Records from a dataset
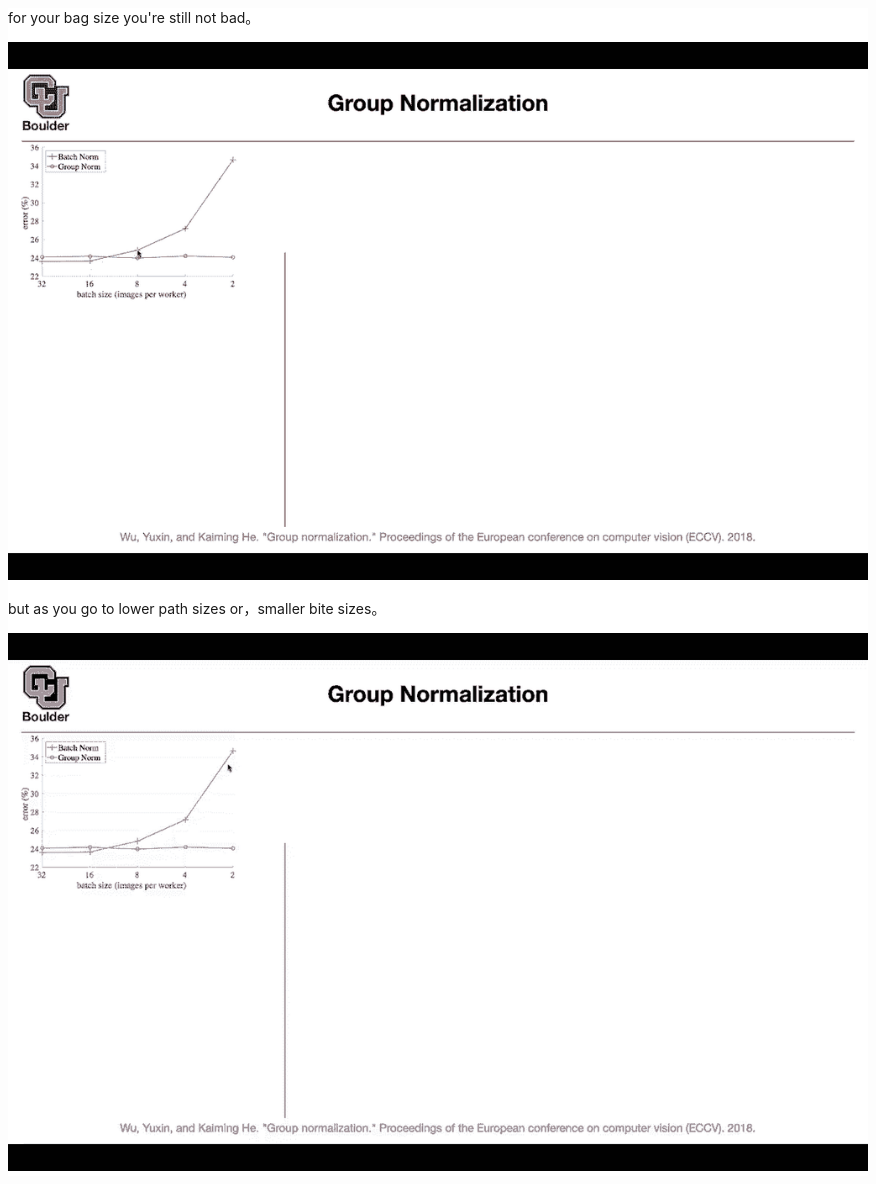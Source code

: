 for your bag size you're still not bad。

![](img/83ba17850318b0e304d7ea01fdccaf58_47.png)

but as you go to lower path sizes or，smaller bite sizes。



![](img/83ba17850318b0e304d7ea01fdccaf58_49.png)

* EXERCISE AIM
Without changing a word, retype the data above and omit its pictures.

* RESPONSE TO THE TASK
Source code

: for your bag size you're still not bad。

![](img/83ba17850318b0e304d7ea01fdccaf58_47.png)

but as you go to lower path sizes or，smaller bite sizes。



![](img/83ba17850318b0e304d7ea01fdccaf58_49.png)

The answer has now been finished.